◆ Stored data entries ◆
-- Opening Marker --
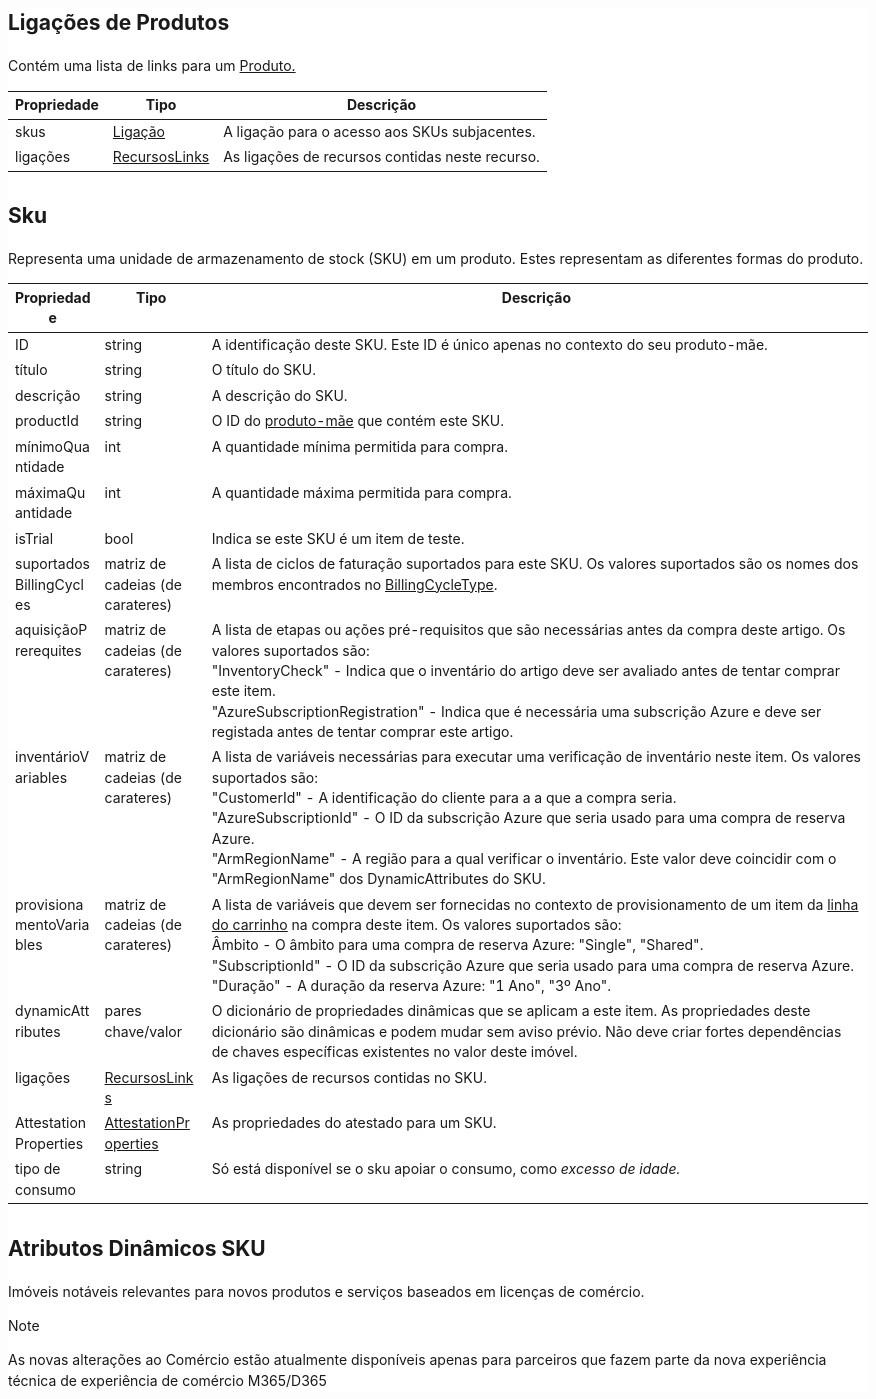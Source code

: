 ## <a name="productlinks"></a>Ligações de Produtos

Contém uma lista de links para um [Produto.](#product)

| Propriedade        | Tipo                                                          | Descrição                                          |
|-----------------|---------------------------------------------------------------|------------------------------------------------------|
| skus            | [Ligação](utility-resources.md#link)                             | A ligação para o acesso aos SKUs subjacentes.          |
| ligações           | [RecursosLinks](utility-resources.md#resourcelinks)           | As ligações de recursos contidas neste recurso.   |

## <a name="sku"></a>Sku

Representa uma unidade de armazenamento de stock (SKU) em um produto. Estes representam as diferentes formas do produto.

| Propriedade               | Tipo             | Descrição                                                                           |
|------------------------|------------------|---------------------------------------------------------------------------------------|
| ID                     | string           | A identificação deste SKU. Este ID é único apenas no contexto do seu produto-mãe. |
| título                  | string           | O título do SKU.                                                                 |
| descrição            | string           | A descrição do SKU.                                                           |
| productId              | string           | O ID do [produto-mãe](#product) que contém este SKU.                      |
| mínimoQuantidade        | int              | A quantidade mínima permitida para compra.                                            |
| máximaQuantidade        | int              | A quantidade máxima permitida para compra.                                            |
| isTrial                | bool             | Indica se este SKU é um item de teste.                                           |
| suportadosBillingCycles | matriz de cadeias (de carateres) | A lista de ciclos de faturação suportados para este SKU. Os valores suportados são os nomes dos membros encontrados no [BillingCycleType](#billingcycletype). |
| aquisiçãoPrerequites  | matriz de cadeias (de carateres) | A lista de etapas ou ações pré-requisitos que são necessárias antes da compra deste artigo. Os valores suportados são:<br/>  "InventoryCheck" - Indica que o inventário do artigo deve ser avaliado antes de tentar comprar este item.<br/> "AzureSubscriptionRegistration" - Indica que é necessária uma subscrição Azure e deve ser registada antes de tentar comprar este artigo.  |
| inventárioVariables     | matriz de cadeias (de carateres) | A lista de variáveis necessárias para executar uma verificação de inventário neste item. Os valores suportados são:<br/> "CustomerId" - A identificação do cliente para a a que a compra seria.<br/> "AzureSubscriptionId" - O ID da subscrição Azure que seria usado para uma compra de reserva Azure.</br> "ArmRegionName" - A região para a qual verificar o inventário. Este valor deve coincidir com o "ArmRegionName" dos DynamicAttributes do SKU. |
| provisionamentoVariables  | matriz de cadeias (de carateres) | A lista de variáveis que devem ser fornecidas no contexto de provisionamento de um item da [linha do carrinho](cart-resources.md#cartlineitem) na compra deste item. Os valores suportados são:<br/> Âmbito - O âmbito para uma compra de reserva Azure: "Single", "Shared".<br/> "SubscriptionId" - O ID da subscrição Azure que seria usado para uma compra de reserva Azure.<br/> "Duração" - A duração da reserva Azure: "1 Ano", "3º Ano".  |
| dynamicAttributes      | pares chave/valor  | O dicionário de propriedades dinâmicas que se aplicam a este item. As propriedades deste dicionário são dinâmicas e podem mudar sem aviso prévio. Não deve criar fortes dependências de chaves específicas existentes no valor deste imóvel.    |
| ligações                  | [RecursosLinks](utility-resources.md#resourcelinks) | As ligações de recursos contidas no SKU.                   |
| AttestationProperties                  | [AttestationProperties](#attestationproperties) | As propriedades do atestado para um SKU.                   |
| tipo de consumo                  | string | Só está disponível se o sku apoiar o consumo, como *excesso de idade.*               |

## <a name="dynamic-sku-attributes"></a>Atributos Dinâmicos SKU

Imóveis notáveis relevantes para novos produtos e serviços baseados em licenças de comércio.

> [!Note] 
> As novas alterações ao Comércio estão atualmente disponíveis apenas para parceiros que fazem parte da nova experiência técnica de experiência de comércio M365/D365
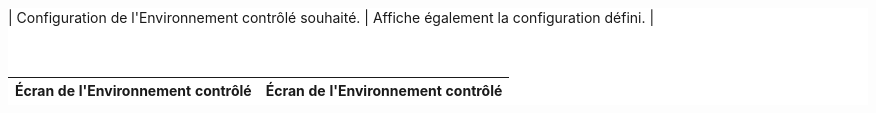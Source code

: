 | Configuration de l'Environnement contrôlé souhaité. | Affiche également la configuration défini. |

<br>

| **Écran de l'Environnement contrôlé**                                                                                   | **Écran de l'Environnement contrôlé**                                                     |
|-------------------------------------------------------------------------------------------------------------------------|-------------------------------------------------------------------------------------------|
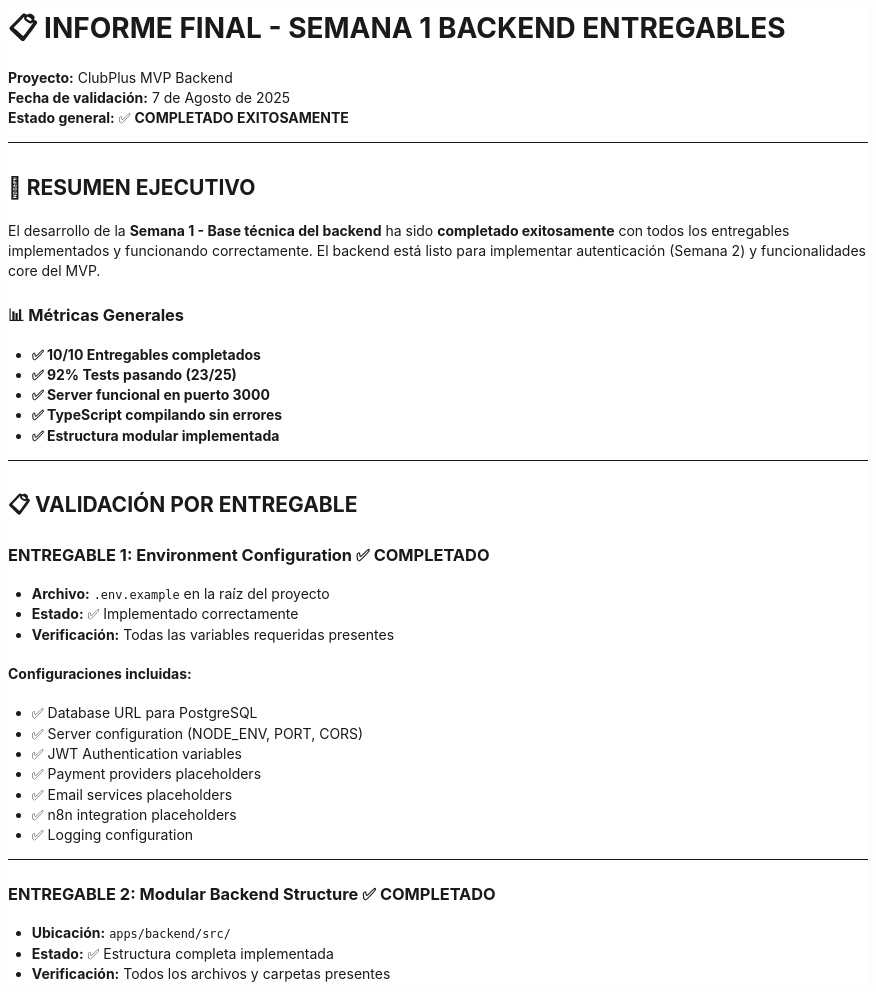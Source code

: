 # 📋 INFORME FINAL - SEMANA 1 BACKEND ENTREGABLES

**Proyecto:** ClubPlus MVP Backend  
**Fecha de validación:** 7 de Agosto de 2025  
**Estado general:** ✅ **COMPLETADO EXITOSAMENTE**

---

## 🎯 RESUMEN EJECUTIVO

El desarrollo de la **Semana 1 - Base técnica del backend** ha sido **completado exitosamente** con todos los entregables implementados y funcionando correctamente. El backend está listo para implementar autenticación (Semana 2) y funcionalidades core del MVP.

### 📊 Métricas Generales

- **✅ 10/10 Entregables completados**
- **✅ 92% Tests pasando (23/25)**
- **✅ Server funcional en puerto 3000**
- **✅ TypeScript compilando sin errores**
- **✅ Estructura modular implementada**

---

## 📋 VALIDACIÓN POR ENTREGABLE

### **ENTREGABLE 1: Environment Configuration** ✅ **COMPLETADO**

- **Archivo:** `.env.example` en la raíz del proyecto
- **Estado:** ✅ Implementado correctamente
- **Verificación:** Todas las variables requeridas presentes

#### Configuraciones incluidas:

- ✅ Database URL para PostgreSQL
- ✅ Server configuration (NODE_ENV, PORT, CORS)
- ✅ JWT Authentication variables
- ✅ Payment providers placeholders
- ✅ Email services placeholders
- ✅ n8n integration placeholders
- ✅ Logging configuration

---

### **ENTREGABLE 2: Modular Backend Structure** ✅ **COMPLETADO**

- **Ubicación:** `apps/backend/src/`
- **Estado:** ✅ Estructura completa implementada
- **Verificación:** Todos los archivos y carpetas presentes
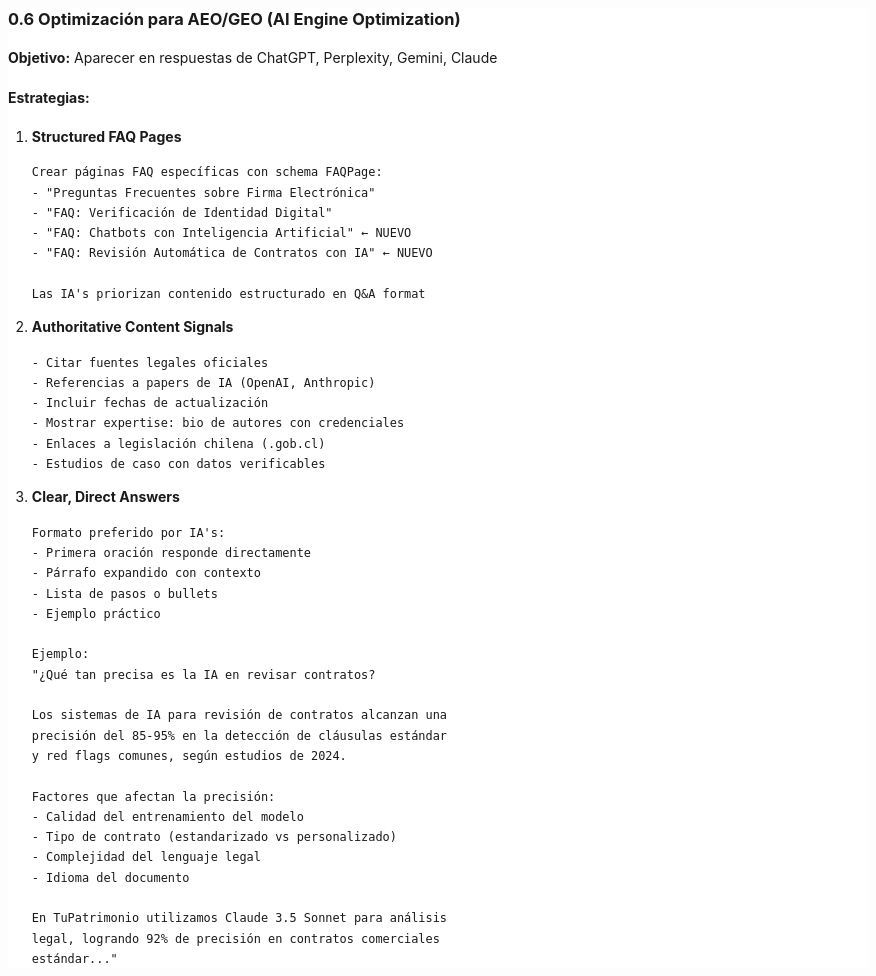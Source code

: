 
### 0.6 Optimización para AEO/GEO (AI Engine Optimization)

**Objetivo:** Aparecer en respuestas de ChatGPT, Perplexity, Gemini, Claude

#### Estrategias:

1. **Structured FAQ Pages**
   ```
   Crear páginas FAQ específicas con schema FAQPage:
   - "Preguntas Frecuentes sobre Firma Electrónica"
   - "FAQ: Verificación de Identidad Digital"
   - "FAQ: Chatbots con Inteligencia Artificial" ← NUEVO
   - "FAQ: Revisión Automática de Contratos con IA" ← NUEVO
   
   Las IA's priorizan contenido estructurado en Q&A format
   ```

2. **Authoritative Content Signals**
   ```
   - Citar fuentes legales oficiales
   - Referencias a papers de IA (OpenAI, Anthropic)
   - Incluir fechas de actualización
   - Mostrar expertise: bio de autores con credenciales
   - Enlaces a legislación chilena (.gob.cl)
   - Estudios de caso con datos verificables
   ```

3. **Clear, Direct Answers**
   ```
   Formato preferido por IA's:
   - Primera oración responde directamente
   - Párrafo expandido con contexto
   - Lista de pasos o bullets
   - Ejemplo práctico
   
   Ejemplo:
   "¿Qué tan precisa es la IA en revisar contratos?
   
   Los sistemas de IA para revisión de contratos alcanzan una 
   precisión del 85-95% en la detección de cláusulas estándar 
   y red flags comunes, según estudios de 2024.
   
   Factores que afectan la precisión:
   - Calidad del entrenamiento del modelo
   - Tipo de contrato (estandarizado vs personalizado)
   - Complejidad del lenguaje legal
   - Idioma del documento
   
   En TuPatrimonio utilizamos Claude 3.5 Sonnet para análisis 
   legal, logrando 92% de precisión en contratos comerciales 
   estándar..."
   ```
-- Closing Marker --
◆ Work order ◆
Using the data above, report how many lines include the string "Claude" and add nothing to the number.

◆ Answer for the task ◆
2